What do you mean by single screen? There's no technical reason for that to be the case and there are already games that have multiple screens, even past the basic main menu + main game loop ones. You can find multiple functioning and fun, if small, games here https://bevyengine.org/assets/#games.
> it's not clear if it now supports OpenGL
Why do you need opengl when you have support for D3D, Vulkan, Metal, OpenglES, and WebGL2? What amount of the market are you missing?
The reason you don't see many Bevy games is 1) yes, it's new and relatively immature and 2) it takes a long time to make a game. That said, I've had a lot of fun building out a tbs game with it and have been very impressed with the foundation so far.
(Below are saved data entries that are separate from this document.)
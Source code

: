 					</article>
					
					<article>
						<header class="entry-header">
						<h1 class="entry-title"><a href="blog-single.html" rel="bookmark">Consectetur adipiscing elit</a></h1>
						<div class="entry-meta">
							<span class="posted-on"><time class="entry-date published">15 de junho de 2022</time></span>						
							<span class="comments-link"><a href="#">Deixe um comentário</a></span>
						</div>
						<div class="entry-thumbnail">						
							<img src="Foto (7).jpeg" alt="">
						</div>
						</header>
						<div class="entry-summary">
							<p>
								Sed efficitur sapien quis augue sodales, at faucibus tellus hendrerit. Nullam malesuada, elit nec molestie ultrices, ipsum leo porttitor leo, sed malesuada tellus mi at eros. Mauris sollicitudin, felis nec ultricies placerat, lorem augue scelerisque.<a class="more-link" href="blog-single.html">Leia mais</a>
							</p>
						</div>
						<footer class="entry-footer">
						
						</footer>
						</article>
On top of that you get to write in Rust which for me is a huge productivity boost when compared to writing in say C# for Unity, but that's subjective.
> What do you mean by single screen? There's no technical reason for that to be the case
I've programmed on v0.5, and SystemSet, which is the base for state management, was very immature - it didn't even work with FixedTimeStamp (because they will compete on RunCriteria); I think it's this one: https://github.com/bevyengine/bevy/issues/2233.
I've tried implementing multiple states in a game, and it just didn't work. And I don't even know if it was a bug in my code or in Bevy, because state support is not stable, and the documentation is lacking.
Without proper state management, you'll end up running either a large amount systems, or fewer systems, with code for all the cases inside.
Due to the problematic RunCriteria design, even synchronous assets loading is problematic. There is a plugin for that, but what if another plugin causes RunCriteria conflicts? Who knows.
> Why do you need opengl when you have support for D3D, Vulkan
Because Vulkan may be broken for one reason or another, and then one ends up with a system where OpenGL is not supported, and Vulkan doesn't work. My (modern) system is such case.
> Why do you need opengl when you have support for D3D, Vulkan, Metal, OpenglES, and WebGL2? What amount of the market are you missing?
My take: Software isn't used exclusively on new computers.
I was just reading a forum thread full of complaints that a certain emulator won't work on 4th-gen i5 laptops. I want the software I write to be accessible to owners of machines at least as old as that, and I hope I can do that with Bevy.
Bevy is still in its very early days. Using their limited development time to develop for what is already today old hardware doesn't make much sense considering its peak is likely another 5+ years in the future. By the time Bevy is very mature, the hardware that is only able to run OpenGL will be even less relevant and a very small niche.
That being said, as far as I know Bevy is modular enough to write third party render backends. If it keeps growing, I'm sure someone will do that.